▸ **Work item**: Could you show each line of the records that contains the word "which"?

*** Task inputs Section Begins ***

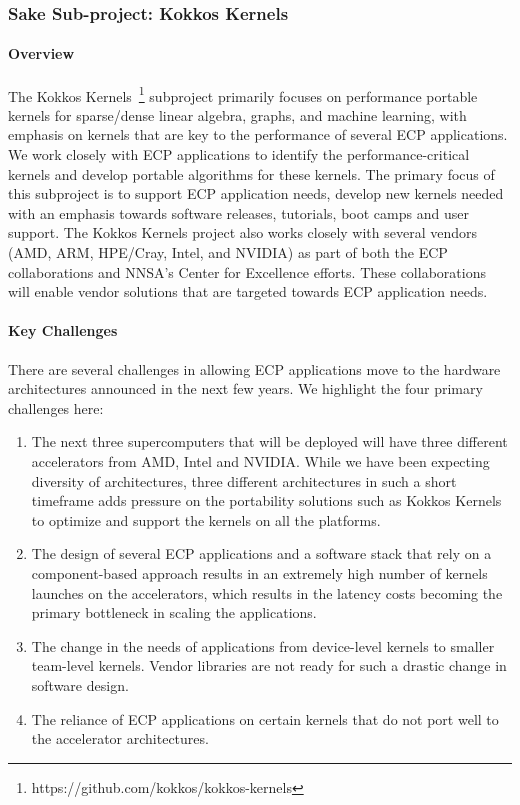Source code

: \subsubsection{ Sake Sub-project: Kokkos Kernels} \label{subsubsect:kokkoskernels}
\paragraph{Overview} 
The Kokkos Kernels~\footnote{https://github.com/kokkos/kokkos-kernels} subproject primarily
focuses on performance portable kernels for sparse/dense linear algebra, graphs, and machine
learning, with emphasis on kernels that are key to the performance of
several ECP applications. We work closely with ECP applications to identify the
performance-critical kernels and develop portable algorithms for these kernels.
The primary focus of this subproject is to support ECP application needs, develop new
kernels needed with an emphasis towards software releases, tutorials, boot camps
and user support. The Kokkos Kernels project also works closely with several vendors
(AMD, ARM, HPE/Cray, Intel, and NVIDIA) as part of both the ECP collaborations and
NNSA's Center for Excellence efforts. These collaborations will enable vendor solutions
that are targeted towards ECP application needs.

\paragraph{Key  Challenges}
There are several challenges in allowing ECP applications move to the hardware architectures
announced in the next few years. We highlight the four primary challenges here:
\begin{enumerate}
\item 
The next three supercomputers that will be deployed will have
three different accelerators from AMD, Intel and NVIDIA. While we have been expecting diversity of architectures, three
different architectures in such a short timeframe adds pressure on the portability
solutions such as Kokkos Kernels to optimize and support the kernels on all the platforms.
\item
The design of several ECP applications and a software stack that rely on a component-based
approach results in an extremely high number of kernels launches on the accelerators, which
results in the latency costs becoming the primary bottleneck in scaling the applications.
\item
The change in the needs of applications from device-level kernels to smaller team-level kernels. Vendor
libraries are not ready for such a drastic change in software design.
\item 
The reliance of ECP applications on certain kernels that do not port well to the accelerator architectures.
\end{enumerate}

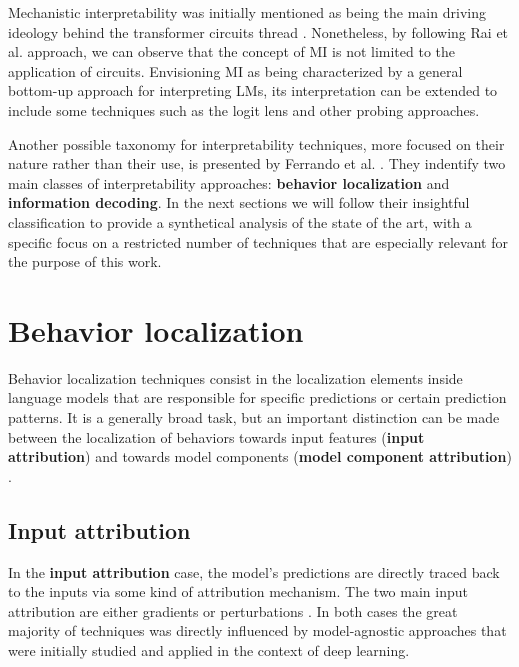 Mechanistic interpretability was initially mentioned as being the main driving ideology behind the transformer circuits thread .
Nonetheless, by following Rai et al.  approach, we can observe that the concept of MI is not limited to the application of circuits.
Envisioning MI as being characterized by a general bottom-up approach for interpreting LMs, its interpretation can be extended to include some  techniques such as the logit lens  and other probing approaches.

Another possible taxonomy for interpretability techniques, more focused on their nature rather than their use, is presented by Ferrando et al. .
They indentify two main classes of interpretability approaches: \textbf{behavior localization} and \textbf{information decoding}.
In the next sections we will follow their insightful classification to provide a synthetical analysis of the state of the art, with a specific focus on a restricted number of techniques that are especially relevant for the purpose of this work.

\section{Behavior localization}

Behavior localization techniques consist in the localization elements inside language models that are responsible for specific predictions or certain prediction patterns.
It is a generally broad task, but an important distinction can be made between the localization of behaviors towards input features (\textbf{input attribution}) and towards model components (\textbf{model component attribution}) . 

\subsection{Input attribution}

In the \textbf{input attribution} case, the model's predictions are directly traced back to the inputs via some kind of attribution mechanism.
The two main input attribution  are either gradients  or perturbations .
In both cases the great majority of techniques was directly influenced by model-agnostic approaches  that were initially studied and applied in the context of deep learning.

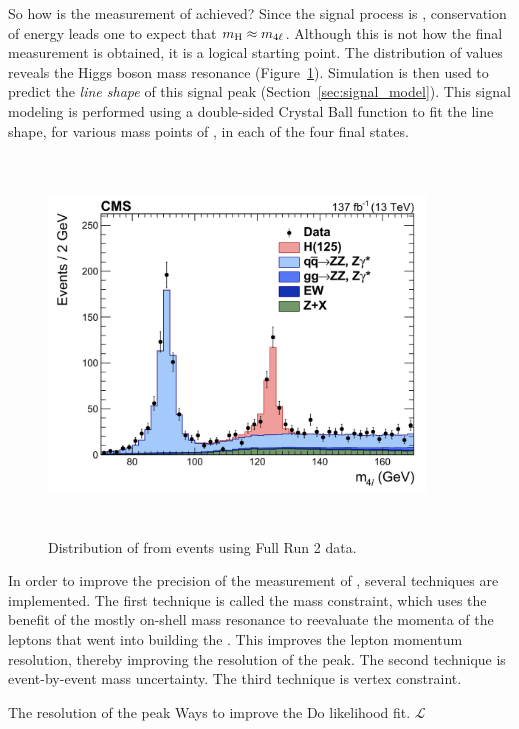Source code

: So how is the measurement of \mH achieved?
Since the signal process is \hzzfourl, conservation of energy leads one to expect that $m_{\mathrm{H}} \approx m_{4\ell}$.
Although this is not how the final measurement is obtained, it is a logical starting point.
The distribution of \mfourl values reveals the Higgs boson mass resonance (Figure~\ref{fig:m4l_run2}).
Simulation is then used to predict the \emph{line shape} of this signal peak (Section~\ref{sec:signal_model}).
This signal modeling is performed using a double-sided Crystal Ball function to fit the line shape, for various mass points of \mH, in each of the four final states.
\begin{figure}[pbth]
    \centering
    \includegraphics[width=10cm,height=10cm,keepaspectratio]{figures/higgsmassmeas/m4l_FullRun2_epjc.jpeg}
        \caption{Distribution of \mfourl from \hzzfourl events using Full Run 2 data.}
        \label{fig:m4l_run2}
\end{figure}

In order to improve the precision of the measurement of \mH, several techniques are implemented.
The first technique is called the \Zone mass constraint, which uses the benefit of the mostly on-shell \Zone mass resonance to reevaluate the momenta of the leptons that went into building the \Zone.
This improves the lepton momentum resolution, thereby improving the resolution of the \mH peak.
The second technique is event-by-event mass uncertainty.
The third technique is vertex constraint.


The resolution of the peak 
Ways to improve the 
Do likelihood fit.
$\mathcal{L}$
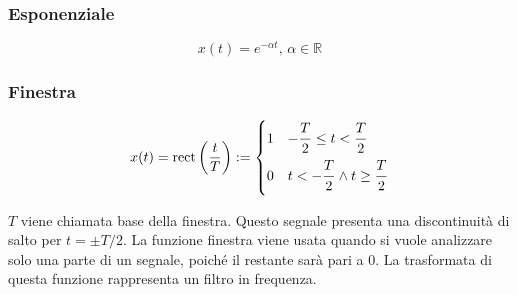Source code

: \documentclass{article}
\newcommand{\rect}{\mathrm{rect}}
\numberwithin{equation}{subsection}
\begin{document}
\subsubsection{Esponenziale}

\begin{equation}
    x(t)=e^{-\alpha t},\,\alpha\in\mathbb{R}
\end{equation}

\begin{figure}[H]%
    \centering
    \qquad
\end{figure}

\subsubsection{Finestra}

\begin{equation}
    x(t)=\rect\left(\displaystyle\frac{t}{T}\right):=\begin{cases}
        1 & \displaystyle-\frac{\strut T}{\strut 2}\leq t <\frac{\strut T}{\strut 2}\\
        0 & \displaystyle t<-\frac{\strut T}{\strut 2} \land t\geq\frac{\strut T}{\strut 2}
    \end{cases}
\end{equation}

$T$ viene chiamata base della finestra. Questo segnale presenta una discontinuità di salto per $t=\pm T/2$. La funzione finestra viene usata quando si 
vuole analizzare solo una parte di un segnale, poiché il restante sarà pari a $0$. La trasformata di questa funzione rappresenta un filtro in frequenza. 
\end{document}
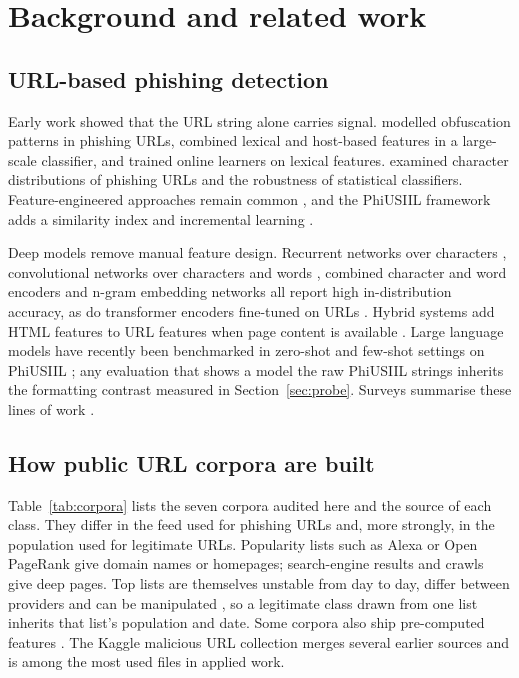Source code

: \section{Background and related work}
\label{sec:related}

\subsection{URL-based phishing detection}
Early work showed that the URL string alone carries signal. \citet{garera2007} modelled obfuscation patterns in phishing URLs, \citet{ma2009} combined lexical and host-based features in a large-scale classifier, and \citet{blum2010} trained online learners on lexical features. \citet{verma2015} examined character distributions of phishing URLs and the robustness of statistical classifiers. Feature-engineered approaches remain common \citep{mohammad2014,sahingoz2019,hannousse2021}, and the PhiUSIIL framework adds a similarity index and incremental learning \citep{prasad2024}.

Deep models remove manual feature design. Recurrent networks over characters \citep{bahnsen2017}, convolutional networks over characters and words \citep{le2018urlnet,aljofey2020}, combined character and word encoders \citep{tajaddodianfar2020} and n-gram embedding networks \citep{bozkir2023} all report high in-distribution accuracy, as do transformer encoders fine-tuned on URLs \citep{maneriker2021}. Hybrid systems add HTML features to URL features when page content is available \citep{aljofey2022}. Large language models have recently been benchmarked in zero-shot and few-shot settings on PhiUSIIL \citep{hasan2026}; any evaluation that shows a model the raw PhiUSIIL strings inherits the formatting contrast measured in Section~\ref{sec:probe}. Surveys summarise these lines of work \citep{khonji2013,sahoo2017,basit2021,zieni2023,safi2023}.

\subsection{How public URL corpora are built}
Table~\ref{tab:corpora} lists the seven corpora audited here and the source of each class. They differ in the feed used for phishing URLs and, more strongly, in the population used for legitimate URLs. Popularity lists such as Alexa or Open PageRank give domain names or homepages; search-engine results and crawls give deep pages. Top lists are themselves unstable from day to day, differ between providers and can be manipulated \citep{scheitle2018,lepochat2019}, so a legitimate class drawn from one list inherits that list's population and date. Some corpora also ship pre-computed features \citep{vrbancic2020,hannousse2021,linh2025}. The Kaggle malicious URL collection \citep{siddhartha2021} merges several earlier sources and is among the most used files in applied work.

*** Task inputs Section Ends ***

▸ **Result**:
approach results in an extremely high number of kernels launches on the accelerators, which
The first technique is called the \Zone mass constraint, which uses the benefit of the mostly on-shell \Zone mass resonance to reevaluate the momenta of the leptons that went into building the \Zone.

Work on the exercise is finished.